February 26, 2020 Heidi Green, Psy.D.

Do you find yourself often feeling defensive? Perhaps you have relationships with others who seem to get defensive easily. Responding to another person with defensiveness is never the most effective way to solve a relational conflict, but many of us tend to jump into a defensive stance without thinking much about it.

I've been guilty of feeling defensive in my own life and have learned some tools over the years which helped significantly reduce my defensiveness, and better respond to defensiveness in others. Read on to learn my best tips to stop feeling defensive in its tracks.

Feeling Defensive Starts with a Trigger

We all have different triggers that make us feel defensive based on our life experiences. Something that makes me feel triggered might be no big deal to you, and vice versa. That's why it can be so confusing when others don't understand our feelings of defensiveness. It's also why we can think others are overreacting when they get defensive. We simply don't understand each other's triggers.

One skill I implement is to identify what I'm feeling in my body when I get triggered. I tend to feel a body reaction before I know what emotions I'm feeling. I make a concerted effort to pay attention to my body every time I feel triggered. I learned that my body's first response is often a sensation of my heart dropping. I use that body sensation as a cue to check in with myself and find out what I'm thinking and feeling before I respond. This helps me stay effective in my interactions with others. 

Respond to Feeling Defensive with Curiosity

Being curious about why I am feeling defensive, and the defensive behavior in others, was a game-changer for me. When I stopped immediately responding to my internal instincts and paused to ask myself questions, I became much more productive in my problem-solving capabilities. Here are some questions I ask myself when I feel defensive:

  • Why do I feel so strongly about this?
  • What is the threat I'm perceiving?
  • What is my goal in this interaction?
  • What behavior is most likely to help me reach my goal?

For example, I have a tendency to feel defensive when someone I count on doesn't stand up for me when I think he or she should. I know this trigger is tied to my childhood experiences of not being adequately protected by my parents. In the past, if my husband didn't defend me in a moment where I wanted his protection, I got angry and yelled at him for not standing up for me.

Now, I slow down enough to ask myself what I really want. In this example, I want to feel seen and protected by my husband. Yelling at him is not the best way to make him see me or want to stand up for me. When I pause and take a breath once I feel that sinking feeling in my heart, I can choose a less defensive behavior that is more likely to help him see and understand my perspective.

Responding to Others Who Feel Defensive

Meeting someone's defensiveness with anger, irritation or more defensiveness is not helpful. Remember, defensive behavior is a sign that someone is triggered. I find it helpful to try and view the world entirely through the other person's lens.

When I see the experience from the other person's perspective only, it helps me understand why the other person behaves the way he or she does. If I'm still stumped, I say something like, "I can tell this is important to you and I want to understand. Can you take a breath and slow down a bit to help me see this from your point of view?"

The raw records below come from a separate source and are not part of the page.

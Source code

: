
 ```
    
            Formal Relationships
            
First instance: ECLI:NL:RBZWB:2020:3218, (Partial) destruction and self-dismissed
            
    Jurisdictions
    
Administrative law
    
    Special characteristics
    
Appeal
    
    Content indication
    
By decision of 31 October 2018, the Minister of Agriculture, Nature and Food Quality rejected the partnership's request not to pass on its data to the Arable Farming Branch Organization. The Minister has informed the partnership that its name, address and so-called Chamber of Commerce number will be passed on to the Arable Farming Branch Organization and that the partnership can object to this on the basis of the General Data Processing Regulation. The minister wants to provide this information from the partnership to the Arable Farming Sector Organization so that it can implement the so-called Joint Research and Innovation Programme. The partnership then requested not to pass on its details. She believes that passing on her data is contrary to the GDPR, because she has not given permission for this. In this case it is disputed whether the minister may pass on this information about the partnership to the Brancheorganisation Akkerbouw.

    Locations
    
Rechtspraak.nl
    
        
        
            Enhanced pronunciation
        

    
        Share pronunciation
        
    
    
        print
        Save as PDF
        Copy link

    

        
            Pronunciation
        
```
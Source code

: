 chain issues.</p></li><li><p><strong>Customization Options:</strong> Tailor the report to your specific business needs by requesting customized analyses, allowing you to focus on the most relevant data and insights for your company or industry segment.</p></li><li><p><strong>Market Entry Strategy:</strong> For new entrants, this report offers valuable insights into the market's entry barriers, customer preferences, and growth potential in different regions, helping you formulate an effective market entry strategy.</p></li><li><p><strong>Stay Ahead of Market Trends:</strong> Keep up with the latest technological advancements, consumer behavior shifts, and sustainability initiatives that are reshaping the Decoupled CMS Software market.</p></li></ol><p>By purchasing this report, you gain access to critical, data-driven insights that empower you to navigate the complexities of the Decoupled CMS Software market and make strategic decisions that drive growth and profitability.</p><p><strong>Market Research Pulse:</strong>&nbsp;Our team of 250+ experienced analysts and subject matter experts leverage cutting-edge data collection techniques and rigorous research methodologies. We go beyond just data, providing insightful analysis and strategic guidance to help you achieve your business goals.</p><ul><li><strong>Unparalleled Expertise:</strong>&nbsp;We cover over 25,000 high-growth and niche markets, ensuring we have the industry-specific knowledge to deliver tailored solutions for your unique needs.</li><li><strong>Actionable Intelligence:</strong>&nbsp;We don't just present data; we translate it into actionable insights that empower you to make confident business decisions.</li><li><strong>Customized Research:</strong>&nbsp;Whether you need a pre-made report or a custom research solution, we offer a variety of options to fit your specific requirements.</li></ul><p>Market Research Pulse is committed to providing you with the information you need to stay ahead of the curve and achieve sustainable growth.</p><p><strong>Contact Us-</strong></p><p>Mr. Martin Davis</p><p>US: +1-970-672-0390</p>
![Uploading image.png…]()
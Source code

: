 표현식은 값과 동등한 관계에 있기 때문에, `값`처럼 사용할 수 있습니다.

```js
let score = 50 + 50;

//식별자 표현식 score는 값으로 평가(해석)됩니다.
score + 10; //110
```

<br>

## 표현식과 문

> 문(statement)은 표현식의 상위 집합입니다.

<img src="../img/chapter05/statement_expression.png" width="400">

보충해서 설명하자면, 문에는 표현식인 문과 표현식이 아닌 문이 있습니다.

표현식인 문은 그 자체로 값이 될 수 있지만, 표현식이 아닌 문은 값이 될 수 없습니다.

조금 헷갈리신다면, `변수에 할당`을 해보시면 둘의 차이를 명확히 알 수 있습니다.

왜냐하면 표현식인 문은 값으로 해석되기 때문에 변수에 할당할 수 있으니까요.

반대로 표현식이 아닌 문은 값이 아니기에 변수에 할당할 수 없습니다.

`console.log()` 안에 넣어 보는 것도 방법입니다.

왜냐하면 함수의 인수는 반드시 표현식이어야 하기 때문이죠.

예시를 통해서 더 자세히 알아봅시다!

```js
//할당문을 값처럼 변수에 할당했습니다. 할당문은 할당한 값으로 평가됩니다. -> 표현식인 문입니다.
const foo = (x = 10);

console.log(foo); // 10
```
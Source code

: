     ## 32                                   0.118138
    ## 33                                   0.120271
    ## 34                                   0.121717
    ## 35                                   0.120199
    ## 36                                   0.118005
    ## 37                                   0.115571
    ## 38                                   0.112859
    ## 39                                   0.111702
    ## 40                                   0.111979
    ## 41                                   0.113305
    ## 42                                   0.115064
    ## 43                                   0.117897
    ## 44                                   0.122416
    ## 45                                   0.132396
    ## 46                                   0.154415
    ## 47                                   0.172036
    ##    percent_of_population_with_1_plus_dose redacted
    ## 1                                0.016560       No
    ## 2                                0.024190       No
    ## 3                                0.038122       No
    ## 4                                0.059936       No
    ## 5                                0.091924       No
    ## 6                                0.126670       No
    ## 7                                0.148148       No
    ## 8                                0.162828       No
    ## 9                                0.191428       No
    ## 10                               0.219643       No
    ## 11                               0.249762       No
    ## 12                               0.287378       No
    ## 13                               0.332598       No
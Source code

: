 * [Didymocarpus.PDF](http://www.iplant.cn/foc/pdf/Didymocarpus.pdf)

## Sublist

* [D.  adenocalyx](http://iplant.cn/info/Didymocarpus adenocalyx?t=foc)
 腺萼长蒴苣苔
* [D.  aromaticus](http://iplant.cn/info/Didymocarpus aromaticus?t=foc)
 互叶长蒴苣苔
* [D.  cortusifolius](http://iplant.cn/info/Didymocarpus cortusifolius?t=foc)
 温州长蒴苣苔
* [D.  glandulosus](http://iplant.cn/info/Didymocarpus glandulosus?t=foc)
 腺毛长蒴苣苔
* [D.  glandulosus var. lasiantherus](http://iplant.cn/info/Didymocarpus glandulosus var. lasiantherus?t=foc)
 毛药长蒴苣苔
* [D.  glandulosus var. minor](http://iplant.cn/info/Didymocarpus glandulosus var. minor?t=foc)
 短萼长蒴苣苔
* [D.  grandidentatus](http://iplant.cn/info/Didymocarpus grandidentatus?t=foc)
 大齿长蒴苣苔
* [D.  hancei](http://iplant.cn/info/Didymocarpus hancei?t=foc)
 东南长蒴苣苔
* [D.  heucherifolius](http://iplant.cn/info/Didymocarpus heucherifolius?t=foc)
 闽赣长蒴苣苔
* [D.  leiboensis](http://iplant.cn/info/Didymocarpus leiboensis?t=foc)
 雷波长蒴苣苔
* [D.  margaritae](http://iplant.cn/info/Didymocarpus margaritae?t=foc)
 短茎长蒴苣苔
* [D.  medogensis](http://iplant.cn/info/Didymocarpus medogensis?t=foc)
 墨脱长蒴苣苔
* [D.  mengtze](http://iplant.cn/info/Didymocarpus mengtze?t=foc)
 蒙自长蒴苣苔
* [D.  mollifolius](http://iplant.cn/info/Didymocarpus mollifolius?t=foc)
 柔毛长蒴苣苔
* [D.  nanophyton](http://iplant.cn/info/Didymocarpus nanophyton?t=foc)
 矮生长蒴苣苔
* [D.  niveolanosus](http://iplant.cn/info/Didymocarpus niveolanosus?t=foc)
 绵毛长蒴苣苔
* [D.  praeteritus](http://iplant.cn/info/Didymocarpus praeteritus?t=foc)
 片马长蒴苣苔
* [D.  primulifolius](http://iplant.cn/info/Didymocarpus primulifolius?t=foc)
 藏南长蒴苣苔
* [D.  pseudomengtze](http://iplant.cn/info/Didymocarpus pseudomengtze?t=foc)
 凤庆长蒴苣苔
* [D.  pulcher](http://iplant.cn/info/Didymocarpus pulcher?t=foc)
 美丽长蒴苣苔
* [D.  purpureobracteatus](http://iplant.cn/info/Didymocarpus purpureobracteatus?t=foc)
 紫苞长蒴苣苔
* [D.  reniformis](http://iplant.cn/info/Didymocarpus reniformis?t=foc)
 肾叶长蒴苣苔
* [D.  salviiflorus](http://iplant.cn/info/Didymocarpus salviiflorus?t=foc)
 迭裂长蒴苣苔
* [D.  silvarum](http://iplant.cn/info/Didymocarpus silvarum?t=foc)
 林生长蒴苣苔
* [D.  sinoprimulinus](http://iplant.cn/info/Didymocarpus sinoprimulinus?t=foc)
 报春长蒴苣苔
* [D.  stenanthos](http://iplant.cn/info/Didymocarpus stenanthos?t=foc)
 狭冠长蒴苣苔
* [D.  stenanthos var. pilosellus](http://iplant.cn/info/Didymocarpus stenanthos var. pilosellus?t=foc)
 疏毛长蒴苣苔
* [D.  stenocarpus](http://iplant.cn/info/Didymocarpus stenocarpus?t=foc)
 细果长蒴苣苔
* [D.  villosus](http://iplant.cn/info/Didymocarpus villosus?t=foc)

I find when others see I care and am invested in understanding, they are often willing to let some of their defensiveness go.

What works for you to soothe your feelings of defensiveness in your relationships? Share your thoughts in the comments below.

See also:

APA Reference
Green, H. (2020, February 26). Feeling Defensive? Find Out Why and What to Do About It, HealthyPlace. Retrieved on 2024, March 19 from https://www.healthyplace.com/blogs/livingablissfullife/2020/2/feeling-defensive-find-out-why-and-what-to-do-about-it



Author: Heidi Green, Psy.D.

Heidi Green is a clinical psychologist and self-love aficionado. She lives her blissful life in Arizona where she enjoys hiking, kayaking, and snuggling her rescue pups. Find Heidi on Twitter, LinkedIn, Facebook, Instagram and her blog.

Please note: Dr. Green shares her personal opinions and experiences and nothing written by her should be considered professional or personal services or advice.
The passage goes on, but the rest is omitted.